Bosch's film later notes that when Castro began the process of agrarian reform, confiscating the holdings of large landowners for use by the peasants, the first property he seized was his own family's farm. Castro's mother, the film notes, never forgave her son.
"Fidel Castro" devotes considerable time to the events that define the relationship between Cuba and its giant neighbor to the north — the 1961 Bay of Pigs invasion, which helped consolidate Castro's power; the following year's Cuban missile crisis, which left Castro bitterly disappointed in his Soviet allies; and the 1980 Mariel boatlift, which brought many thousands of Cuban refugees to the United States and changed the face of South Florida.
Bosch does not give similar attention to the most recent crisis — the 1999 pull-and-tug over Elian Gonzalez, the telegenic young boy rescued from the sea and eventually returned to his father in Cuba.
"Fidel Castro" acknowledges both Castro's charisma and his cruelty — the most gruesome scenes are the execution by firing squad of two Batista loyalists shortly after the revolution. Castro's prisons also are shown in all their squalor, and the film tells of one political prisoner who was locked in his cell to die of thirst on Castro's direct order.

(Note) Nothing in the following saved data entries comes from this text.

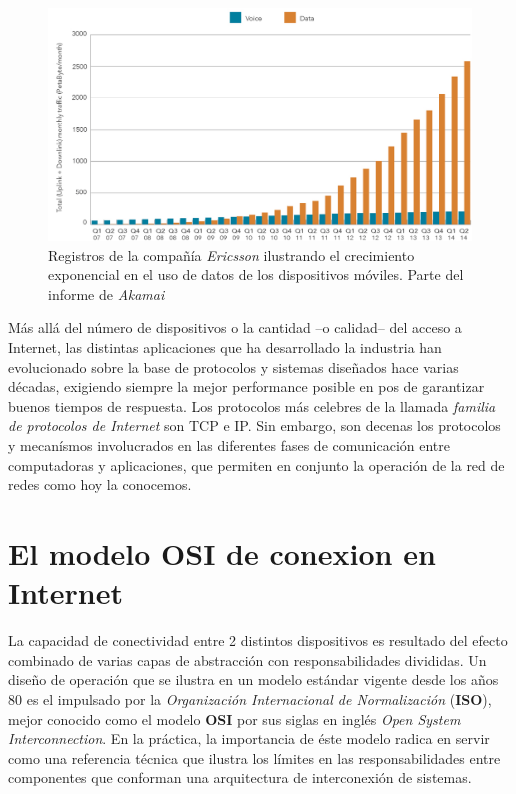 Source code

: \begin{figure}[!h]
	\centering
	\includegraphics[scale=0.5]{imagenes/conexiones_moviles}
	\caption{Registros de la compañía \emph{Ericsson} ilustrando el crecimiento exponencial en el uso de datos de los dispositivos móviles. Parte del informe de \emph{Akamai} \cite{report:akamai}}
	\label{fig:akamai_stats}
\end{figure}

Más allá del número de dispositivos o la cantidad --o calidad-- del acceso a Internet, las distintas aplicaciones que ha desarrollado la industria han evolucionado sobre la base de protocolos y sistemas diseñados hace varias décadas, exigiendo siempre la mejor performance posible en pos de garantizar buenos tiempos de respuesta. Los protocolos más celebres de la llamada \emph{familia de protocolos de Internet} son TCP e IP. Sin embargo, son decenas los protocolos y mecanísmos involucrados en las diferentes fases de comunicación entre computadoras y aplicaciones, que permiten en conjunto la operación de la red de redes como hoy la conocemos.

\section{El modelo OSI de conexion en Internet}
La capacidad de conectividad entre 2 distintos dispositivos es resultado del efecto combinado de varias capas de abstracción con responsabilidades divididas. Un diseño de operación que se ilustra en un modelo estándar vigente desde los años 80 es el impulsado por la \emph{Organización Internacional de Normalización} (\textbf{ISO}), mejor conocido como el modelo \textbf{OSI} por sus siglas en inglés \emph{Open System Interconnection}. En la práctica, la importancia de éste modelo radica en servir como una referencia técnica que ilustra los límites en las responsabilidades entre componentes que conforman una arquitectura de interconexión de sistemas.

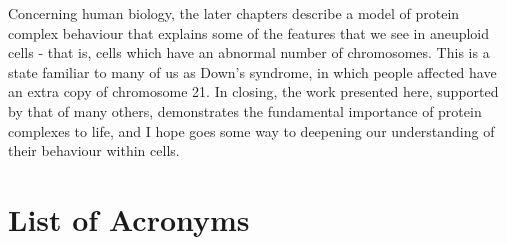 \documentclass[a4paper,11pt,twoside,openright]{scrbook}
\begin{document}
Concerning human biology, the later chapters describe a model of protein complex
behaviour that explains some of the features that we see in aneuploid cells -
that is, cells which have an abnormal number of chromosomes. This is a state
familiar to many of us as Down's syndrome, in which people affected have an
extra copy of chromosome 21. In closing, the work presented here, supported by
that of many others, demonstrates the fundamental importance of protein
complexes to life, and I hope goes some way to deepening our understanding of
their behaviour within cells.

\clearpage
\tableofcontents
{}

\clearpage
\listoffigures
{}

\clearpage
\listoftables
{}
\clearpage

\chapter*{List of Acronyms}
\end{document}
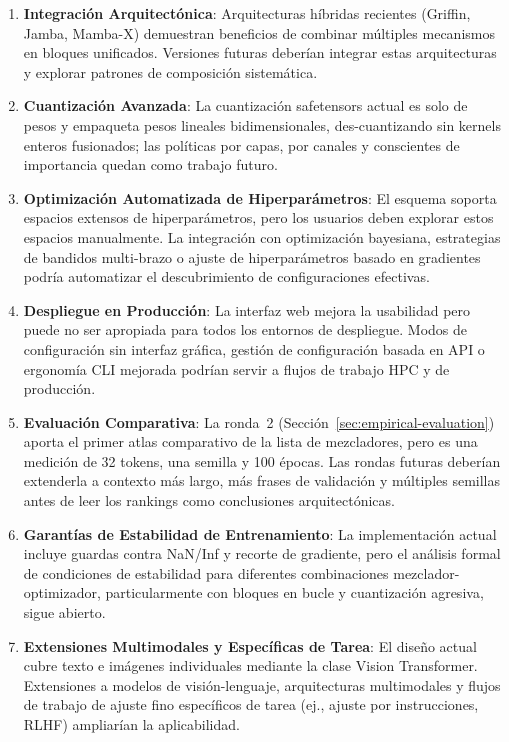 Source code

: \begin{enumerate}[leftmargin=*]
    \item \textbf{Integración Arquitectónica}: Arquitecturas híbridas recientes (Griffin, Jamba, Mamba-X) demuestran beneficios de combinar múltiples mecanismos en bloques unificados. Versiones futuras deberían integrar estas arquitecturas y explorar patrones de composición sistemática.
    
    \item \textbf{Cuantización Avanzada}: La cuantización safetensors actual es solo de pesos y empaqueta pesos lineales bidimensionales, des-cuantizando sin kernels enteros fusionados; las políticas por capas, por canales y conscientes de importancia quedan como trabajo futuro.
    
    \item \textbf{Optimización Automatizada de Hiperparámetros}: El esquema soporta espacios extensos de hiperparámetros, pero los usuarios deben explorar estos espacios manualmente. La integración con optimización bayesiana, estrategias de bandidos multi-brazo o ajuste de hiperparámetros basado en gradientes podría automatizar el descubrimiento de configuraciones efectivas.
    
    \item \textbf{Despliegue en Producción}: La interfaz web mejora la usabilidad pero puede no ser apropiada para todos los entornos de despliegue. Modos de configuración sin interfaz gráfica, gestión de configuración basada en API o ergonomía CLI mejorada podrían servir a flujos de trabajo HPC y de producción.
    
    \item \textbf{Evaluación Comparativa}: La ronda~2 (Sección~\ref{sec:empirical-evaluation}) aporta el primer atlas comparativo de la lista de mezcladores, pero es una medición de 32 tokens, una semilla y 100 épocas. Las rondas futuras deberían extenderla a contexto más largo, más frases de validación y múltiples semillas antes de leer los rankings como conclusiones arquitectónicas.
    
    \item \textbf{Garantías de Estabilidad de Entrenamiento}: La implementación actual incluye guardas contra NaN/Inf y recorte de gradiente, pero el análisis formal de condiciones de estabilidad para diferentes combinaciones mezclador-optimizador, particularmente con bloques en bucle y cuantización agresiva, sigue abierto.
    
    \item \textbf{Extensiones Multimodales y Específicas de Tarea}: El diseño actual cubre texto e imágenes individuales mediante la clase Vision Transformer. Extensiones a modelos de visión-lenguaje, arquitecturas multimodales y flujos de trabajo de ajuste fino específicos de tarea (ej., ajuste por instrucciones, RLHF) ampliarían la aplicabilidad.
\end{enumerate}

But the film is never heavy-handed, and that in itself is an achievement: Despite many attempts through many channels, Bosch never received permission from the Cuban government to film in Cuba. That meant she had to rely heavily on Cuban exiles as her talking heads, and this could have given "Fidel Castro" a bitter taste. But the film is much more layered and complex than that. It is essentially a biography, and it is an indictment only insofar as Castro's own life indicts him.
"Fidel Castro" does not try to divine the nation's future once the 78-year-old Castro finally passes from the scene. It's enough to consider what he has meant for the island.
"Cuba as a nation was born in 1902," Bosch said. "That means that half of Cuban history has happened under Fidel Castro."